Estarra n’avait su déchiffrer ses traits, mais elle savait que depuis le décret de régulation des naissances il avait du mal à accepter le rôle qu’on le forçait à jouer.
Alors qu’elle regardait le yacht, un mécanicien émergea des ponts inférieurs. Sa salopette était tachée, et il portait au côté une boîte à outils. Il avait des cheveux blonds et l’air impassible. Sa démarche présentait une grâce inhabituelle pour un ouvrier. Après être sorti de la chambre des machines, il traversa rapidement la passerelle et se dirigea résolument vers les ateliers. Il n’y avait rien d’insolite chez lui, et il fallut un moment à Estarra pour reconnaître l’homme qu’elle avait vu sur une vidéo d’information, lors de la visite mouvementée de Peter à l’usine de compers. L’agent de liaison du président. L’un de ses hommes de main. Elle se souvenait de lui, parce qu’il avait défié l’autorité de Peter.

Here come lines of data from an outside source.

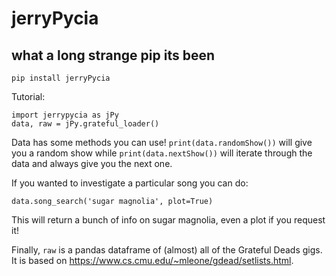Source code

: # jerryPycia

## what a long strange pip its been

```pip install jerryPycia```

Tutorial:

```
import jerrypycia as jPy
data, raw = jPy.grateful_loader()
```

Data has some methods you can use! ```print(data.randomShow())``` will give you a random show while ```print(data.nextShow())``` will iterate through the data and always give you the next one.

If you wanted to investigate a particular song you can do:
```
data.song_search('sugar magnolia', plot=True)
```

This will return a bunch of info on sugar magnolia, even a plot if you request it!

Finally, ```raw``` is a pandas dataframe of (almost) all of the Grateful Deads gigs. It is based on https://www.cs.cmu.edu/~mleone/gdead/setlists.html. 





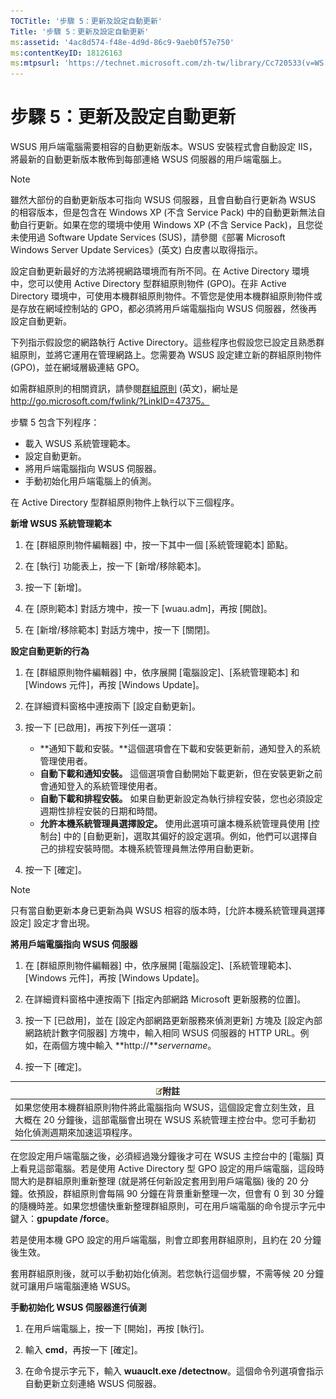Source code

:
 ```yaml
---
TOCTitle: '步驟 5：更新及設定自動更新'
Title: '步驟 5：更新及設定自動更新'
ms:assetid: '4ac8d574-f48e-4d9d-86c9-9aeb0f57e750'
ms:contentKeyID: 18126163
ms:mtpsurl: 'https://technet.microsoft.com/zh-tw/library/Cc720533(v=WS.10)'
---
```


步驟 5：更新及設定自動更新
==========================

WSUS 用戶端電腦需要相容的自動更新版本。WSUS 安裝程式會自動設定 IIS，將最新的自動更新版本散佈到每部連絡 WSUS 伺服器的用戶端電腦上。

> [!NOTE] 
> 雖然大部份的自動更新版本可指向 WSUS 伺服器，且會自動自行更新為 WSUS 的相容版本，但是包含在 Windows XP (不含 Service Pack) 中的自動更新無法自動自行更新。如果在您的環境中使用 Windows XP (不含 Service Pack)，且您從未使用過 Software Update Services (SUS)，請參閱《部署 Microsoft Windows Server Update Services》(英文) 白皮書以取得指示。 

設定自動更新最好的方法將視網路環境而有所不同。在 Active Directory 環境中，您可以使用 Active Directory 型群組原則物件 (GPO)。在非 Active Directory 環境中，可使用本機群組原則物件。不管您是使用本機群組原則物件或是存放在網域控制站的 GPO，都必須將用戶端電腦指向 WSUS 伺服器，然後再設定自動更新。

下列指示假設您的網路執行 Active Directory。這些程序也假設您已設定且熟悉群組原則，並將它運用在管理網路上。您需要為 WSUS 設定建立新的群組原則物件 (GPO)，並在網域層級連結 GPO。

如需群組原則的相關資訊，請參閱[群組原則](http://go.microsoft.com/fwlink/?linkid=47375) (英文)，網址是 http://go.microsoft.com/fwlink/?LinkID=47375。

步驟 5 包含下列程序：

-   載入 WSUS 系統管理範本。
-   設定自動更新。
-   將用戶端電腦指向 WSUS 伺服器。
-   手動初始化用戶端電腦上的偵測。

在 Active Directory 型群組原則物件上執行以下三個程序。

**新增 WSUS 系統管理範本**
1.  在 \[群組原則物件編輯器\] 中，按一下其中一個 \[系統管理範本\] 節點。

2.  在 \[執行\] 功能表上，按一下 \[新增/移除範本\]。

3.  按一下 \[新增\]。

4.  在 \[原則範本\] 對話方塊中，按一下 \[wuau.adm\]，再按 \[開啟\]。

5.  在 \[新增/移除範本\] 對話方塊中，按一下 \[關閉\]。

**設定自動更新的行為**
1.  在 \[群組原則物件編輯器\] 中，依序展開 \[電腦設定\]、\[系統管理範本\] 和 \[Windows 元件\]，再按 \[Windows Update\]。

2.  在詳細資料窗格中連按兩下 \[設定自動更新\]。

3.  按一下 \[已啟用\]，再按下列任一選項：

    -   **通知下載和安裝。**這個選項會在下載和安裝更新前，通知登入的系統管理使用者。
    -   **自動下載和通知安裝。** 這個選項會自動開始下載更新，但在安裝更新之前會通知登入的系統管理使用者。
    -   **自動下載和排程安裝。** 如果自動更新設定為執行排程安裝，您也必須設定週期性排程安裝的日期和時間。
    -   **允許本機系統管理員選擇設定。** 使用此選項可讓本機系統管理員使用 \[控制台\] 中的 \[自動更新\]，選取其偏好的設定選項。例如，他們可以選擇自己的排程安裝時間。本機系統管理員無法停用自動更新。

4.  按一下 \[確定\]。

> [!NOTE] 
> 只有當自動更新本身已更新為與 WSUS 相容的版本時，\[允許本機系統管理員選擇設定\] 設定才會出現。 

**將用戶端電腦指向 WSUS 伺服器**
1.  在 \[群組原則物件編輯器\] 中，依序展開 \[電腦設定\]、\[系統管理範本\]、\[Windows 元件\]，再按 \[Windows Update\]。

2.  在詳細資料窗格中連按兩下 \[指定內部網路 Microsoft 更新服務的位置\]。

3.  按一下 \[已啟用\]，並在 \[設定內部網路更新服務來偵測更新\] 方塊及 \[設定內部網路統計數字伺服器\] 方塊中，輸入相同 WSUS 伺服器的 HTTP URL。例如，在兩個方塊中輸入 **http://***servername*。

4.  按一下 \[確定\]。

| ![](images/Cc720533.note(WS.10).gif)附註                                                                                               |
|---------------------------------------------------------------------------------------------------------------------------------------------------------------------|
| 如果您使用本機群組原則物件將此電腦指向 WSUS，這個設定會立刻生效，且大概在 20 分鐘後，這部電腦會出現在 WSUS 系統管理主控台中。您可手動初始化偵測週期來加速這項程序。 |

在您設定用戶端電腦之後，必須經過幾分鐘後才可在 WSUS 主控台中的 \[電腦\] 頁上看見這部電腦。若是使用 Active Directory 型 GPO 設定的用戶端電腦，這段時間大約是群組原則重新整理 (就是將任何新設定套用到用戶端電腦) 後的 20 分鐘。依預設，群組原則會每隔 90 分鐘在背景重新整理一次，但會有 0 到 30 分鐘的隨機時差。如果您想儘快重新整理群組原則，可在用戶端電腦的命令提示字元中鍵入：**gpupdate /force**。

若是使用本機 GPO 設定的用戶端電腦，則會立即套用群組原則，且約在 20 分鐘後生效。

套用群組原則後，就可以手動初始化偵測。若您執行這個步驟，不需等候 20 分鐘就可讓用戶端電腦連絡 WSUS。

**手動初始化 WSUS 伺服器進行偵測**
1.  在用戶端電腦上，按一下 \[開始\]，再按 \[執行\]。

2.  輸入 **cmd**，再按一下 \[確定\]。

3.  在命令提示字元下，輸入 **wuauclt.exe /detectnow**。這個命令列選項會指示自動更新立刻連絡 WSUS 伺服器。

Il ne s’agissait pas d’un véritable technicien, en tout cas. La jeune femme plissa les yeux. Ce genre d’individu n’avait rien à faire à bord du yacht royal, en particulier dans la chambre des machines… et, qui plus est, habillé en ouvrier.
Un frisson dévala sa colonne vertébrale. Sarein l’avait prévenue de se montrer prudente… et, d’après l’histoire de Peter, le président avait déjà beaucoup de sang sur les mains. Qu’avait dit celui-ci au cours de leur nuit de noces ? « Règle numéro un : ne jamais faire confiance à Basil. »
Du coin de l’œil, elle lorgna l’imposteur qui déposait sa boîte à outils, puis disparaissait dans un vestiaire. À côté d’elle, le chargé du protocole continuait de pérorer, et la jeune femme feignait de l’écouter. Elle prit grand soin de ne pas montrer qu’elle avait reconnu le sbire de Basil afin de ne pas susciter de soupçons. Elle remercia les gardes, les serviteurs et le chargé du protocole, puis quitta le quai.
Elle devait trouver Peter.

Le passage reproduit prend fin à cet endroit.